LHYFC adds girls to football roster in 2018


By Keith Sparks

Every summer, Liberty Hill Youth Football and Cheer (LHYFC) has its annual football and cheer camp that typically doesn’t change much from year to year. This year, however, there was a noticeable difference.

It wasn’t the first time a girl participated in camp, but this year, there were three, each of whom has committed to playing a season with LHYFC, according to President Gerald Lorance.

“We had two sixth-grade girls and one fourth-grade girl that came to camp and liked it so much that they said, ‘We want to try to play tackle football,’” Lorance said.

Fourth-grader Allie Amsler, along with sixth-graders Brooklyn Foster and Bianca Lerma, are mixing it up with the boys on the gridiron, and Lorance said the boys don’t seem to mind at all.

“I don’t think the boys mind,” Lorance said. “Some people were a little skeptical, but me, being from Frisco before I came here, I had a girl playing with me before, so it was no big deal. They’re just football players. They’re athletes, so we’re going to see what happens.”

All three girls said they joined for one simple reason: they like to tackle.

“I played soccer my whole life, and I just wanted a chance to play football because I like tackling,” Lerma said.

“I’m really enjoying it,” Foster said. “I really like to tackle people, so that’s pretty fun.”

“I like hitting,” Amsler said, matter-of-factly. “Me and my dad always play football in the front yard and my brother played, so we’d always just play together and it was really fun.”

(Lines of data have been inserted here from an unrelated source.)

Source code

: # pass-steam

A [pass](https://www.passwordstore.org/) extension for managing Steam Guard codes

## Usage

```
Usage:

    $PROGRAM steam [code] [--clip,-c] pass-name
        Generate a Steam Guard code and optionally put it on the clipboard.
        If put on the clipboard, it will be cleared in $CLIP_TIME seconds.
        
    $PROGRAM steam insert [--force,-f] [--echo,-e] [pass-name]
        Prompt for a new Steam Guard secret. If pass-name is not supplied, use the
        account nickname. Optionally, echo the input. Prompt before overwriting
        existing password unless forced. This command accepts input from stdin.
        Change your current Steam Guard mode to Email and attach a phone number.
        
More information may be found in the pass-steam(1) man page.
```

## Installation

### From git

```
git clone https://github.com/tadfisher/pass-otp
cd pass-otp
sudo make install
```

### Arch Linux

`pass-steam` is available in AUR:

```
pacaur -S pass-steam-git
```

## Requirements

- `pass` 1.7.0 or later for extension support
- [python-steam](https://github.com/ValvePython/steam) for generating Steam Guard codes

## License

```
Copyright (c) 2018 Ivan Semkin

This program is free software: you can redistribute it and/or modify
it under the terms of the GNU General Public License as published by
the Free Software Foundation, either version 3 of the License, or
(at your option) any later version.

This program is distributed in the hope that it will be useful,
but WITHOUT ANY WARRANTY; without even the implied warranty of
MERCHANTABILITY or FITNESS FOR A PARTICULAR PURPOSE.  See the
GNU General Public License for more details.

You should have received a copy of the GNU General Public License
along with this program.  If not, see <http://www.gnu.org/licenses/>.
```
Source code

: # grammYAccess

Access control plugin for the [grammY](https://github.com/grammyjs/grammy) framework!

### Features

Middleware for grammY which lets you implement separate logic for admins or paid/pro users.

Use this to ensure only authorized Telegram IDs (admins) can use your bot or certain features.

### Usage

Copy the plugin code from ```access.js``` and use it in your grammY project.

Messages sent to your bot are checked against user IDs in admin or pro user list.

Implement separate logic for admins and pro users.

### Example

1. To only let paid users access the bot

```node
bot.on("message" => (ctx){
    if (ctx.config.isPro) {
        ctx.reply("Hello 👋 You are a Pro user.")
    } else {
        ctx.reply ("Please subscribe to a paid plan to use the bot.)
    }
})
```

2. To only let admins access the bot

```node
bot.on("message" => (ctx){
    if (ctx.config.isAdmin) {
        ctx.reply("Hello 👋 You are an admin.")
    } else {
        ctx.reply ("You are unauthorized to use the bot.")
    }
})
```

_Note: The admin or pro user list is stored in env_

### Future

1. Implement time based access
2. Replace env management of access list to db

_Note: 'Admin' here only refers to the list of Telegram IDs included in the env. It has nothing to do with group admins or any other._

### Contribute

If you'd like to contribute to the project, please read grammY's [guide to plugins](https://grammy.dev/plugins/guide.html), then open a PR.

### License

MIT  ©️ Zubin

All three should get plenty of opportunities to tackle this season, considering their positions. Foster and Amsler are getting most of their reps at linebacker, and Lerma has bounced around between tackle, guard, and nose guard.

Lorance said at this age, the girls are typically bigger than the boys, so they should fit in well at positions that require size, like defensive line and linebacker.

“The two that I have are kind of taller girls, so they’re not going to be the running back type, they’re probably going to be more the line and linebacker kind,” Lorance said. “They’re taller than most of the boys. At that age, the girls are usually bigger than the boys.”

In addition to taking advantage of the opportunity to tackle somebody, Foster said she just wanted to try something different this year. In the past, she’s participated in zero-contact sports like volleyball and horseback riding and was simply ready for something new.

“I decided to play football because I just thought it was a cool sport to play,” Foster said. “It looked a little bit different than what I usually play, because I usually play volleyball and horseback riding. It just seemed a lot different and I wanted to try something new.”

Lerma, on the other hand, just finished her second year of football camp, so this isn’t her first rodeo. Two years ago, she attended her first football camp before deciding to focus on soccer last summer. This year, she’s ready to get back to hitting, and she’s doing a pretty good job of it, so it seems. One drill in particular, she said, called sumo wrestling, has been her specialty.

“We do this one drill called sumo wrestling, and it’s not really wrestling, but the coaches say I’m good at pinning people down,” Lerma said.

Although the hitting is pretty straight forward, all three girls mentioned learning the playbook as one of the most difficult aspects of the game. Thankfully, each of them said the boys have been supportive for the most part, helping them with plays and walking them through drills.

The girls appreciate the help, no doubt, but also want to make sure nobody is taking it easy on them. Lerma knows it may be a tough transition, but she wants the exact same treatment and opportunities that the boys get.

“I don’t want them to go easy on me because I’m a girl,” Lerma said. “They might want to go easy on me, but I’d like the same kind of action the boys have for playing football.”

“They’re not hitting me as hard as they do to other people,” Foster said, adding that she wishes they would.

Apart from the occasional reduced effort against them during drills, the girls said they’ve been treated just like one of the guys after the initial uncertainty wore off. Amsler said that uncertainty has since turned to encouragement.

“At first, they were kind of like, ‘Eh,’ but now they’re like, ‘Good job,’” Amsler said.

As far as their opponents are concerned, none of the girls want them to know who they’re up against until after the game, which may require some creativity to hide a braid or two.

“I don’t know, I might tuck in my braid so they don’t know, so they’ll actually go hard on me,” Amsler said.

Foster doesn’t think it will be a big deal, even if they do find out beforehand.

“I think they’re just going to be like, ‘Who cares, really?’” Foster said.

Lorance admitted that it might be different having a few girls on the football field, but so far, they’ve competed hard in practice both against and with the boys.

“They were running gassers tonight with the boys, they were learning plays tonight with the boys, and they looked like they were picking it up in camp to the point where they said, ‘Yeah, we want to do this,’” Lorance said.

For game days, Lorance gave them some fairly simple advice to adhere to when they hit the field.

“It’s going to be different having some girls out there, but I told them, ‘Hit hard, hit often, hit quick, and don’t let them know you’re a girl until after the game,’” he said.